Il Piceno Fashion Dolls importante contest che dal 2013 usa come sede per le sue esposizioni, l’Hotel Excelsior di San Benedetto, è un’occasione che riesce ad attirare a se un gran numero di visitatori ed appassionati, quest’anno il 2014 la mostra avrà come tema il bicentenario dei carabinieri, con creazioni a tema di una delle due organizzatrici dell’evento, Erika Caputo.

“Per l’anno 2013, ho realizzato Rita Levi Montalcini, una bambola che ho donato all’A.I.S.M. e che ritrae la scienziata nel suo studio, circondata dagli oggetti che più la contraddistinguevano, come libri e oggetti a lei cari” ha affermato Erika Caputo che poi continua dicendo” la decisione di donarla all’associazione, nasce dal fatto che Rita Levi Montalcini era molto impegnata nella lotta alla sclerosi multipla ed era anche presidentessa ufficiale”.

L’ incontro è stato valorizzato anche da Rosella Iobbi, anch’essa organizzatrice del Piceno Fashion Dolls, che ci ha raccontato del suo viaggio in Russia, da sempre appassionata collezionista di barbie e manifestando la sua passione anche nel ristorante di famiglia, grazie a quest’utimo e all’incontro con un cliente che, impressionato dalla quantità e dalla bellezza delle sue bambole, è riuscito a darle l’opportunità di esporle a Mosca per l’occasione della festa della donna.
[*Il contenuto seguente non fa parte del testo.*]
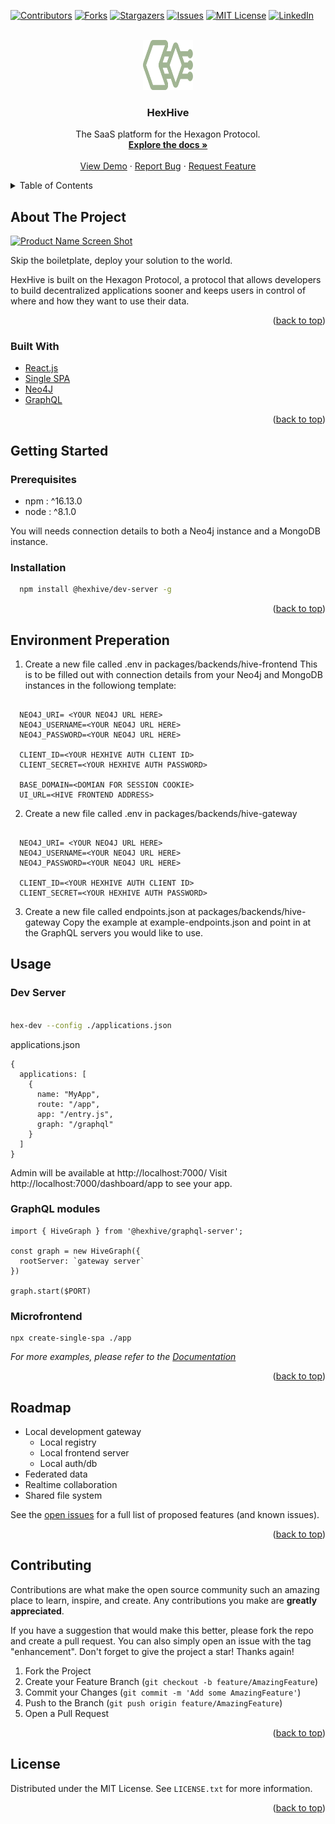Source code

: <div id="top"></div>
<!--
*** Thanks for checking out the Best-README-Template. If you have a suggestion
*** that would make this better, please fork the repo and create a pull request
*** or simply open an issue with the tag "enhancement".
*** Don't forget to give the project a star!
*** Thanks again! Now go create something AMAZING! :D
-->

<!-- PROJECT SHIELDS -->
<!--
*** I'm using markdown "reference style" links for readability.
*** Reference links are enclosed in brackets [ ] instead of parentheses ( ).
*** See the bottom of this document for the declaration of the reference variables
*** for contributors-url, forks-url, etc. This is an optional, concise syntax you may use.
*** https://www.markdownguide.org/basic-syntax/#reference-style-links
-->

[![Contributors][contributors-shield]][contributors-url]
[![Forks][forks-shield]][forks-url]
[![Stargazers][stars-shield]][stars-url]
[![Issues][issues-shield]][issues-url]
[![MIT License][license-shield]][license-url]
[![LinkedIn][linkedin-shield]][linkedin-url]

<!-- PROJECT LOGO -->
<br />
<div align="center">
  <a href="https://github.com/TheTechCompany/HexHive">
    <img src="images/HX2.1.svg" alt="Logo" width="80" height="80">
  </a>

<h3 align="center">HexHive</h3>

  <p align="center">
    The SaaS platform for the Hexagon Protocol.
    <br />
    <a href="https://docs.hexhive.io"><strong>Explore the docs »</strong></a>
    <br />
    <br />
    <a href="https://github.com/TheTechCompany/HexHive">View Demo</a>
    ·
    <a href="https://github.com/TheTechCompany/HexHive/issues">Report Bug</a>
    ·
    <a href="https://github.com/TheTechCompany/HexHive/issues">Request Feature</a>
  </p>
</div>

<!-- TABLE OF CONTENTS -->
<details>
  <summary>Table of Contents</summary>
  <ol>
    <li>
      <a href="#about-the-project">About The Project</a>
      <ul>
        <li><a href="#built-with">Built With</a></li>
      </ul>
    </li>
    <li>
      <a href="#getting-started">Getting Started</a>
      <ul>
        <li><a href="#prerequisites">Prerequisites</a></li>
        <li><a href="#installation">Installation</a></li>
      </ul>
    </li>
    <li><a href="#usage">Usage</a></li>
    <li><a href="#roadmap">Roadmap</a></li>
    <li><a href="#contributing">Contributing</a></li>
    <li><a href="#license">License</a></li>
    <li><a href="#contact">Contact</a></li>
    <li><a href="#acknowledgments">Acknowledgments</a></li>
  </ol>
</details>

<!-- ABOUT THE PROJECT -->

## About The Project

[![Product Name Screen Shot][product-screenshot]](https://example.com)

Skip the boiletplate, deploy your solution to the world.

HexHive is built on the Hexagon Protocol, a protocol that allows developers to build decentralized applications sooner and keeps users in control of where and how they want to use their data.

<p align="right">(<a href="#top">back to top</a>)</p>

### Built With

- [React.js](https://reactjs.org/)
- [Single SPA](https://single-spa.js.org/)
- [Neo4J](https://neo4j.com/)
- [GraphQL](https://graphql.org/)

<p align="right">(<a href="#top">back to top</a>)</p>

<!-- GETTING STARTED -->

## Getting Started

### Prerequisites

- npm : ^16.13.0
- node : ^8.1.0 

You will needs connection details to both a Neo4j instance and a MongoDB instance.

### Installation

```sh
  npm install @hexhive/dev-server -g
```

   <p align="right">(<a href="#top">back to top</a>)</p>

## Environment Preperation

1. Create a new file called .env in packages/backends/hive-frontend
   This is to be filled out with connection details from your Neo4j and MongoDB instances in the followiong template:

```MONGO_URL=<YOUR MONGO URL HERE (REMEBER TO REPLACE THE <password> appropriately)>

  NEO4J_URI= <YOUR NEO4J URL HERE>
  NEO4J_USERNAME=<YOUR NEO4J URL HERE>
  NEO4J_PASSWORD=<YOUR NEO4J URL HERE>

  CLIENT_ID=<YOUR HEXHIVE AUTH CLIENT ID>
  CLIENT_SECRET=<YOUR HEXHIVE AUTH PASSWORD>

  BASE_DOMAIN=<DOMIAN FOR SESSION COOKIE>
  UI_URL=<HIVE FRONTEND ADDRESS>
```

2. Create a new file called .env in packages/backends/hive-gateway

```MONGO_URL=<YOUR MONGO URL HERE (REMEBER TO REPLACE THE <password> appropriately)>

  NEO4J_URI= <YOUR NEO4J URL HERE>
  NEO4J_USERNAME=<YOUR NEO4J URL HERE>
  NEO4J_PASSWORD=<YOUR NEO4J URL HERE>

  CLIENT_ID=<YOUR HEXHIVE AUTH CLIENT ID>
  CLIENT_SECRET=<YOUR HEXHIVE AUTH PASSWORD>
```

3. Create a new file called endpoints.json at packages/backends/hive-gateway
   Copy the example at example-endpoints.json and point in at the GraphQL servers you would like to use.

<!-- USAGE EXAMPLES -->

## Usage

### Dev Server
```sh

hex-dev --config ./applications.json
```

applications.json
```
{
  applications: [
    {
      name: "MyApp",
      route: "/app",
      app: "/entry.js",
      graph: "/graphql"
    }
  ]  
}
```

Admin will be available at http://localhost:7000/
Visit http://localhost:7000/dashboard/app to see your app.

### GraphQL modules

```
import { HiveGraph } from '@hexhive/graphql-server';

const graph = new HiveGraph({
  rootServer: `gateway server`
})

graph.start($PORT)
```

### Microfrontend

```
npx create-single-spa ./app
```

_For more examples, please refer to the [Documentation](https://docs.hexhive.io)_

<p align="right">(<a href="#top">back to top</a>)</p>

<!-- ROADMAP -->

## Roadmap

- Local development gateway
  - Local registry
  - Local frontend server
  - Local auth/db
- Federated data
- Realtime collaboration
- Shared file system

See the [open issues](https://github.com/TheTechCompany/HexHive/issues) for a full list of proposed features (and known issues).

<p align="right">(<a href="#top">back to top</a>)</p>

<!-- CONTRIBUTING -->

## Contributing

Contributions are what make the open source community such an amazing place to learn, inspire, and create. Any contributions you make are **greatly appreciated**.

If you have a suggestion that would make this better, please fork the repo and create a pull request. You can also simply open an issue with the tag "enhancement".
Don't forget to give the project a star! Thanks again!

1. Fork the Project
2. Create your Feature Branch (`git checkout -b feature/AmazingFeature`)
3. Commit your Changes (`git commit -m 'Add some AmazingFeature'`)
4. Push to the Branch (`git push origin feature/AmazingFeature`)
5. Open a Pull Request

<p align="right">(<a href="#top">back to top</a>)</p>

<!-- LICENSE -->

## License

Distributed under the MIT License. See `LICENSE.txt` for more information.

<p align="right">(<a href="#top">back to top</a>)</p>

<!-- MARKDOWN LINKS & IMAGES -->
<!-- https://www.markdownguide.org/basic-syntax/#reference-style-links -->

[contributors-shield]: https://img.shields.io/github/contributors/TheTechCompany/HexHive.svg?style=for-the-badge
[contributors-url]: https://github.com/TheTechCompany/HexHive/graphs/contributors
[forks-shield]: https://img.shields.io/github/forks/TheTechCompany/HexHive.svg?style=for-the-badge
[forks-url]: https://github.com/TheTechCompany/HexHive/network/members
[stars-shield]: https://img.shields.io/github/stars/TheTechCompany/HexHive.svg?style=for-the-badge
[stars-url]: https://github.com/TheTechCompany/HexHive/stargazers
[issues-shield]: https://img.shields.io/github/issues/TheTechCompany/HexHive.svg?style=for-the-badge
[issues-url]: https://github.com/TheTechCompany/HexHive/issues
[license-shield]: https://img.shields.io/github/license/TheTechCompany/HexHive.svg?style=for-the-badge
[license-url]: https://github.com/TheTechCompany/HexHive/blob/master/LICENSE.txt
[linkedin-shield]: https://img.shields.io/badge/-LinkedIn-black.svg?style=for-the-badge&logo=linkedin&colorB=555
[linkedin-url]: https://linkedin.com/in/linkedin_username
[product-screenshot]: images/screenshot.png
“Lì le barbie sono il sogno di tutte le adulte che nella loro infanzia per chiari motivi non ne hanno potuto gioire come noi in Europa” ci dice Rosella Iobbi visibilmente emozionata per l’avventura intrapresa.

“I profitti di queste iniziative – ci ha detto il presidente dell’A.I.S.M di San Benedetto Adriano Vespa – per metà vanno alla ricerca nazionale mentre l’altra metà al sostentamento quotidiano della nostra associazione, inoltre c’è da dire che siamo molto fieri che, il nostro vicepresidente è riuscito ad entrare nella sperimentazione sulle cellule staminali, testimonianza che la ricerca e i nostri sforzi danno i loro frutti”.